По вашему мнению, в каком состоянии сейчас военная фотожурналистика?

"Меня начинает подташнивать от идеальных кадров и погони за эстетикой"

— Нас стало очень много. Теперь автором фотографии (порою очень качественной или удачной) становится даже очевидец. Люди снимают все лучше и лучше. Частично из-за аппаратуры, но эта демократия оборудования начинает напоминать спектакль.

Помните старую газетную фотожурналистику? Такими были настоящие снимки. Сейчас же все гиперреалистично — это не ложь, не обман, но призма фильтра. Жизнь не такая. Главным остается не техника, но наполнение, не "как", а "что". Меня начинает подташнивать от идеальных кадров и погони за эстетикой. Какая разница, как и откуда падает свет, значение имеет только событие.

Кто же из фотографов был "настоящим"? Кто повлиял на вас как на фотографа?
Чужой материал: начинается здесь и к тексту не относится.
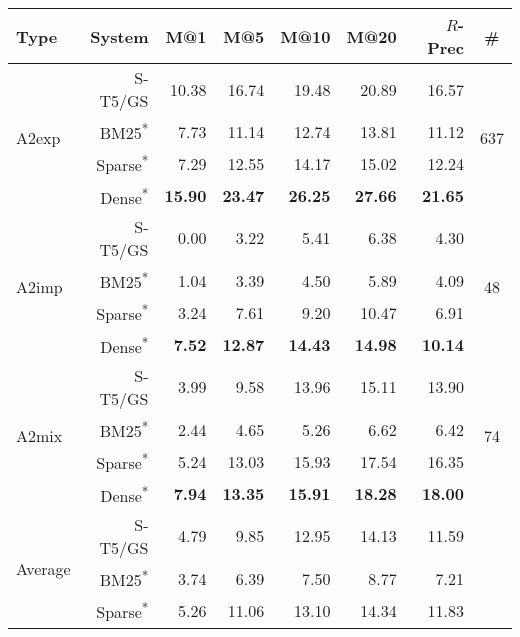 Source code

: \documentclass[11pt]{article}
\begin{document}
\begin{table*}[]
    \centering
    \begin{tabular}{l|r|r|r|r|r|r|c}
     Type &  System &  M@1 &  M@5 &  M@10 &  M@20 &  $R$-Prec &  \# \\
    \hline
    \hline
    \multirow{4}{2em}{A2exp} &    S-T5/GS &  10.38 &  16.74 &   19.48 &   20.89 &        16.57 &      \multirow{4}{2em}{637} \\
     &    BM25\textsuperscript{*} &   7.73 &  11.14 &   12.74 &   13.81 &        11.12 &       \\
     &    Sparse\textsuperscript{*} &   7.29 &  12.55 &   14.17 &   15.02 &        12.24 &       \\
     &    Dense\textsuperscript{*} &  \textbf{15.90} &  \textbf{23.47} &   \textbf{26.25} &   \textbf{27.66} &        \textbf{21.65} &       \\
    \hline
    \multirow{4}{2em}{A2imp} &    S-T5/GS &   0.00 &   3.22 &    5.41 &    6.38 &         4.30 &       \multirow{4}{2em}{48} \\
     &    BM25\textsuperscript{*} &   1.04 &   3.39 &    4.50 &    5.89 &         4.09 &        \\
     &    Sparse\textsuperscript{*} &   3.24 &   7.61 &    9.20 &   10.47 &         6.91 &        \\
     &    Dense\textsuperscript{*} &   \textbf{7.52} &  \textbf{12.87} &   \textbf{14.43} &   \textbf{14.98} &        \textbf{10.14} &        \\
    \hline
    \multirow{4}{3em}{A2mix} &    S-T5/GS &   3.99 &   9.58 &   13.96 &   15.11 &        13.90 &       \multirow{4}{2em}{74} \\
     &    BM25\textsuperscript{*} &   2.44 &   4.65 &    5.26 &    6.62 &         6.42 &        \\
     &    Sparse\textsuperscript{*} &   5.24 &  13.03 &   15.93 &   17.54 &        16.35 &        \\
     &    Dense\textsuperscript{*} &   \textbf{7.94} &  \textbf{13.35} &   \textbf{15.91} &   \textbf{18.28} &        \textbf{18.00} &        \\
    \hline
    \hline
     \multirow{4}{2em}{Average} &    S-T5/GS &   4.79 &   9.85 &   12.95 &   14.13 &        11.59 &         \\
      &    BM25\textsuperscript{*} &   3.74 &   6.39 &    7.50 &    8.77 &         7.21 &          \\
      &    Sparse\textsuperscript{*} &   5.26 &  11.06 &   13.10 &   14.34 &        11.83 &         \\

\end{tabular}
\end{table*}
\end{document}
— Ничего нового не скажу, лишь назову классиков. Кристофер Моррис и Роберт Капа — боги военной фотографии. Последний — тот самый человек, который изобрел военную фотографию.

Став главой Magnum Photos, вы теперь в курсе всех будущих проектов. Чего ждать от агентства и от вас?

— К семидесятилетию Magnum"а мы начали возвращаться к классическим репортажам. Все просто: пять-шесть фотографов будут снимать проекты, которые хотят. Я же прошел по стопам двух американцев. В 1947 году Джон Стейнбек и Роберт Капа посещали СССР, вследствие чего появился знаменитый "Русский дневник". Вместе с английским писателем венгерского происхождения Джулиусом Штраусом мы путешествовали по тем же местам, где бывали этот великий автор и великий фотограф. Текст пишется, снимки готовы. Эта книга будет несколько отличаться от моих предыдущих — повествование будет доминировать над фотографией.

На вашей лекции я заметил, насколько вы самокритичны. Напоследок как бы вы сами себя охарактеризовали?

— Я не маньерист. Не самый лучший фотограф, но если надо, могу снимать хорошо. То, что мы делаем, важно. За это стоит бороться.